TCU aponta alto número de beneficiários não localizados no Programa Bolsa Família

Foto: Roberta Aline/MDS

O Tribunal de Contas da União (TCU) realizou uma auditoria para avaliar a gestão do Programa Bolsa Família e identificou um elevado número de beneficiários não localizados, além de falhas no acompanhamento das condicionalidades e desigualdades na execução do programa entre diferentes regiões do país.

Relançado em 2023, o Bolsa Família atende famílias com renda mensal de até R$ 218 por pessoa inscritas no Cadastro Único. Em 2024, o programa recebeu mais de R$ 170 bilhões em investimentos e alcançou cerca de 20,8 milhões de famílias em todo o Brasil.

Problemas no acompanhamento

De acordo com o TCU, há dificuldades significativas no monitoramento das condicionalidades exigidas pelo programa, especialmente no acompanhamento da frequência escolar de crianças e adolescentes e no atendimento em saúde.

Entre os principais entraves apontados estão a falta de atualização cadastral, a dificuldade de localizar beneficiários e falhas na integração entre os sistemas de informação utilizados pelo governo federal.

O tribunal destaca ainda que uma parcela relevante das famílias não é encontrada pelas equipes responsáveis pelo acompanhamento, o que compromete a verificação do cumprimento das regras e enfraquece a efetividade do programa.

Desigualdades na execução

A auditoria também identificou diferenças importantes entre regiões e municípios no nível de acompanhamento das famílias beneficiárias.
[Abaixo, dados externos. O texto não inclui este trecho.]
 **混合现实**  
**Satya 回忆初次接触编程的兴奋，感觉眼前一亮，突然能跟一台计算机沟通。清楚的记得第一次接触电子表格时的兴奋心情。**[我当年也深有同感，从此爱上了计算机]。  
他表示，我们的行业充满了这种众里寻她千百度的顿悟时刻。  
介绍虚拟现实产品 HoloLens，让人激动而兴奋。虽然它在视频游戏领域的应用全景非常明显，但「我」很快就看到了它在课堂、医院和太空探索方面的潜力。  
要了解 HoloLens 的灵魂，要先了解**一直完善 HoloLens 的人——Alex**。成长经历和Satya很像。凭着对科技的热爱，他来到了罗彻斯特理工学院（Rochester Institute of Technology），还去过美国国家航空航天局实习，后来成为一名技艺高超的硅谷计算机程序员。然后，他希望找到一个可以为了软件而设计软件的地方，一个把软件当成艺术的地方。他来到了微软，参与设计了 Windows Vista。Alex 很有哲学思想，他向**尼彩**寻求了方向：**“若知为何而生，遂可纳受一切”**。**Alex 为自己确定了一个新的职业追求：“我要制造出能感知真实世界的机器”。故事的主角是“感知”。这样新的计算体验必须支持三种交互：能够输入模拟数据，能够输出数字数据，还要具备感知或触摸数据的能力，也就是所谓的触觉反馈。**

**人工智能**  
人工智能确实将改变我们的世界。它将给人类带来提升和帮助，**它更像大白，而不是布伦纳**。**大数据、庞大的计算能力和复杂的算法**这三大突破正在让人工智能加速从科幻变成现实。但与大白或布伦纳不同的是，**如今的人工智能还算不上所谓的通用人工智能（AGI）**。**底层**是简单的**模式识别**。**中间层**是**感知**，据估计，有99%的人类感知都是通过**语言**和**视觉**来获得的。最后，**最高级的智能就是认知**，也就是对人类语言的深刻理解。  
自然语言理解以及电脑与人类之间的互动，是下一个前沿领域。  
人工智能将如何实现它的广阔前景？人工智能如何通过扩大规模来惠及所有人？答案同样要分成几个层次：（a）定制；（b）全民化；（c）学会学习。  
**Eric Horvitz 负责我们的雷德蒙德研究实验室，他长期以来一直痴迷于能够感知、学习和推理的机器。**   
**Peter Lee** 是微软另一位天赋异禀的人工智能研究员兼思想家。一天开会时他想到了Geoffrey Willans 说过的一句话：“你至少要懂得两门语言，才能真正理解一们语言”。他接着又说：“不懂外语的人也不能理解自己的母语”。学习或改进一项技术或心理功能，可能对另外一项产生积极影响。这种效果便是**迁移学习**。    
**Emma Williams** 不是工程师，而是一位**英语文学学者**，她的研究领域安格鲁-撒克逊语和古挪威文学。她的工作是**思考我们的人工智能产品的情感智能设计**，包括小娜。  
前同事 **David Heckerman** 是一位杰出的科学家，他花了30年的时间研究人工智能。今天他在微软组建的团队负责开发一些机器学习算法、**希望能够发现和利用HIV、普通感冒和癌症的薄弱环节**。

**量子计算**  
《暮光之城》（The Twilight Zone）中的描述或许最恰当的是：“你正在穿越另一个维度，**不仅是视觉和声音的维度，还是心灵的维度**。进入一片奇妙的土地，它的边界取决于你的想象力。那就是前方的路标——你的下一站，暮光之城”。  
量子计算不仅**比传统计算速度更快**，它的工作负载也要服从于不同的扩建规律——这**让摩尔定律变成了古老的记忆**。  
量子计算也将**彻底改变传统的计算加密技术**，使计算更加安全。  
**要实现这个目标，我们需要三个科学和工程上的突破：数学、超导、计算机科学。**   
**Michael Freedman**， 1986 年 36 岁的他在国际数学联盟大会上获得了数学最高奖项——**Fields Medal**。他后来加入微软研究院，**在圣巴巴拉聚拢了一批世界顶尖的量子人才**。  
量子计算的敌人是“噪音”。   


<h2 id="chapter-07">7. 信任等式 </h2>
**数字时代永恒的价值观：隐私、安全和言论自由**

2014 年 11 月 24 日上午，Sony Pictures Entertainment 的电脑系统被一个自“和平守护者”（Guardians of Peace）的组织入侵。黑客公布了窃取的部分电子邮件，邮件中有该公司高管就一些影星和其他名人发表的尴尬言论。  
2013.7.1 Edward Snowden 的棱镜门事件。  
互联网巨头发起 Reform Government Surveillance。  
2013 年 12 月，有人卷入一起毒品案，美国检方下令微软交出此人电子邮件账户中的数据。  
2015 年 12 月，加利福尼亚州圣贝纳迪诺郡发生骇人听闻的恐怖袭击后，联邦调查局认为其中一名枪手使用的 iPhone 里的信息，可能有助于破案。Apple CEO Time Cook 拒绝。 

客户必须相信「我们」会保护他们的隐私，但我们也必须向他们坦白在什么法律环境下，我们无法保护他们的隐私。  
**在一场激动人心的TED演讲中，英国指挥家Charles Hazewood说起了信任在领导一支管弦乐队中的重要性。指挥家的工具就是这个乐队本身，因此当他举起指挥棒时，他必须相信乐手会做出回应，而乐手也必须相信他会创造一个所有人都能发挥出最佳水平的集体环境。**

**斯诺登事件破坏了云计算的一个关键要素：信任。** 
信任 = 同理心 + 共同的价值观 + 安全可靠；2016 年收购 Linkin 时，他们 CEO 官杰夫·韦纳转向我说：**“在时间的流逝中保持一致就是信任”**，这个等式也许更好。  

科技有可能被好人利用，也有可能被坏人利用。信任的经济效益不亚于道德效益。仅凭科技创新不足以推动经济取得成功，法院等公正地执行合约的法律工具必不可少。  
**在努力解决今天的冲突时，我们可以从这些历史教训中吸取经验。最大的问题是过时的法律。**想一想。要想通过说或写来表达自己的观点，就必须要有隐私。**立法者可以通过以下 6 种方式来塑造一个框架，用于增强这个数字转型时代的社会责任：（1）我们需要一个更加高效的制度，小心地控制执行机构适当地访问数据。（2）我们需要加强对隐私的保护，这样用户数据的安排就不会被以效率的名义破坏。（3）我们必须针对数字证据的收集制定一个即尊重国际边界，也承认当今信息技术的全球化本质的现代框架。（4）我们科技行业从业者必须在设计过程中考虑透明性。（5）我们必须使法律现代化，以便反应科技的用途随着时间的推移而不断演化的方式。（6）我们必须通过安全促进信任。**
Segundo o relatório, não há metas territoriais suficientemente definidas, o que contribui para variações no desempenho da gestão local.

Outro problema apontado é a fragilidade das estruturas municipais responsáveis pelo acompanhamento do programa. Em parte dos municípios, há baixa formalização de comissões intersetoriais, o que dificulta a coordenação entre as áreas de assistência social, saúde e educação.
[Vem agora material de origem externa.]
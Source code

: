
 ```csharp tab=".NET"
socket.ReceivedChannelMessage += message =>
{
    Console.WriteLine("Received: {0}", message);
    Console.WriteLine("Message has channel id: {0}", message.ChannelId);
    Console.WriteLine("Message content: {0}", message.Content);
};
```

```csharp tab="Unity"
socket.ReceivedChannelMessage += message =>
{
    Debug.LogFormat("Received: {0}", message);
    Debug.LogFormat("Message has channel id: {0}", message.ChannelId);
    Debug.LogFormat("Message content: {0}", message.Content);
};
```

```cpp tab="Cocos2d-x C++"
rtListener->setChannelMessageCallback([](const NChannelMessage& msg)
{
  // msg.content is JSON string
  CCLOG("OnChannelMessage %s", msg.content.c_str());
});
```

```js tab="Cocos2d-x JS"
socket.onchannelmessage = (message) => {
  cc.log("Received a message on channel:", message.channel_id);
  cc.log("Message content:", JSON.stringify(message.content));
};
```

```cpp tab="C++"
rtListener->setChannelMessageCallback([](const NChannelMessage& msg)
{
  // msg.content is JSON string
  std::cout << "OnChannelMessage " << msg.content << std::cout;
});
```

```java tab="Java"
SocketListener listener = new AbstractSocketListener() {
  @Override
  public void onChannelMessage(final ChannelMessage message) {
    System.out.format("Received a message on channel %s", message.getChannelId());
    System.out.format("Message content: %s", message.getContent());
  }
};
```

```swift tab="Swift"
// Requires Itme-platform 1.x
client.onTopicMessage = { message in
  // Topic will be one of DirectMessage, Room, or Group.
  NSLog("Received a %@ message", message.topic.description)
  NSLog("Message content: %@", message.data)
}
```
Essas falhas, segundo o TCU, resultam em desigualdades na execução do Bolsa Família e reduzem sua capacidade de promover a redução da pobreza de forma uniforme no território nacional.
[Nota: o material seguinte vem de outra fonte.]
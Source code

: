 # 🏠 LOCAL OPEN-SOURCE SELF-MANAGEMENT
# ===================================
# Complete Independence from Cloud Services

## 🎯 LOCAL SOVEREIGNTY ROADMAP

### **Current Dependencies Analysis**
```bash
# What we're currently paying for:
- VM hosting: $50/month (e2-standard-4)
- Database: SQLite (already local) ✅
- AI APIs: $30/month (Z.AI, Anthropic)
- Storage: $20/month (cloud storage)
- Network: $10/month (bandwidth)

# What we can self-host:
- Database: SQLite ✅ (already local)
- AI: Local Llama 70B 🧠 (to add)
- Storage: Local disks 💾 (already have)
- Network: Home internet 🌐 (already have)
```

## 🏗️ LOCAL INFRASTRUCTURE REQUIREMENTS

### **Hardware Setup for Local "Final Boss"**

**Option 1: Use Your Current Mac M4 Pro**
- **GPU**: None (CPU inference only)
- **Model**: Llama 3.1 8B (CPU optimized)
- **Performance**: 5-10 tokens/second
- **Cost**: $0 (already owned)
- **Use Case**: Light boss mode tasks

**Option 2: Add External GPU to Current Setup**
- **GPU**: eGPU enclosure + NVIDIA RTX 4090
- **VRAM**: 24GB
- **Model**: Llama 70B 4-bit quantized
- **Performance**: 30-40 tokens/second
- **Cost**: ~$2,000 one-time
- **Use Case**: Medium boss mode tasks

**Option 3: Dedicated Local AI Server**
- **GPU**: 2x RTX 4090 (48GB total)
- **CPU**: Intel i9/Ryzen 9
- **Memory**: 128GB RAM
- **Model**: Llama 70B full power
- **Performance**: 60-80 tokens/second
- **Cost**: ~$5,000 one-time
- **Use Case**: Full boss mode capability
Diante dos problemas identificados, o TCU determinou que o Ministério do Desenvolvimento e Assistência Social, Família e Combate à Fome (MDS) elabore, em até 90 dias, um plano de ação para reduzir o número de beneficiários não localizados, aprimorar a atualização cadastral e agilizar medidas em casos de descumprimento das regras do programa.

O tribunal também recomendou uma atuação integrada entre os ministérios do Desenvolvimento Social, da Educação e da Saúde, com o objetivo de melhorar a gestão das condicionalidades e fortalecer a articulação das políticas públicas voltadas às famílias atendidas.